Your assignment -
Read the records and gather each line that includes "useCallback".

============

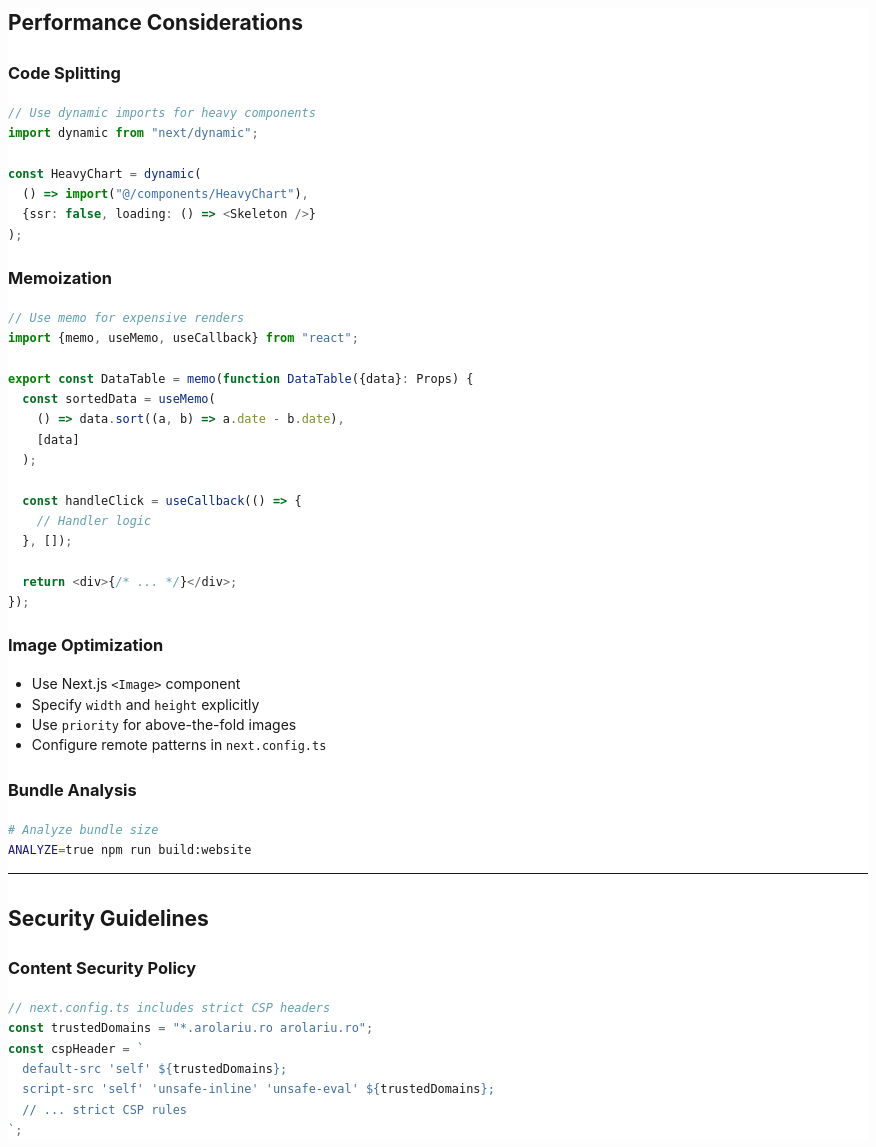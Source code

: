 
## Performance Considerations

### Code Splitting
```typescript
// Use dynamic imports for heavy components
import dynamic from "next/dynamic";

const HeavyChart = dynamic(
  () => import("@/components/HeavyChart"),
  {ssr: false, loading: () => <Skeleton />}
);
```

### Memoization
```typescript
// Use memo for expensive renders
import {memo, useMemo, useCallback} from "react";

export const DataTable = memo(function DataTable({data}: Props) {
  const sortedData = useMemo(
    () => data.sort((a, b) => a.date - b.date),
    [data]
  );

  const handleClick = useCallback(() => {
    // Handler logic
  }, []);

  return <div>{/* ... */}</div>;
});
```

### Image Optimization
- Use Next.js `<Image>` component
- Specify `width` and `height` explicitly
- Use `priority` for above-the-fold images
- Configure remote patterns in `next.config.ts`

### Bundle Analysis
```bash
# Analyze bundle size
ANALYZE=true npm run build:website
```

---

## Security Guidelines

### Content Security Policy
```typescript
// next.config.ts includes strict CSP headers
const trustedDomains = "*.arolariu.ro arolariu.ro";
const cspHeader = `
  default-src 'self' ${trustedDomains};
  script-src 'self' 'unsafe-inline' 'unsafe-eval' ${trustedDomains};
  // ... strict CSP rules
`;
```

============

Your response -
import {memo, useMemo, useCallback} from "react";
  const handleClick = useCallback(() => {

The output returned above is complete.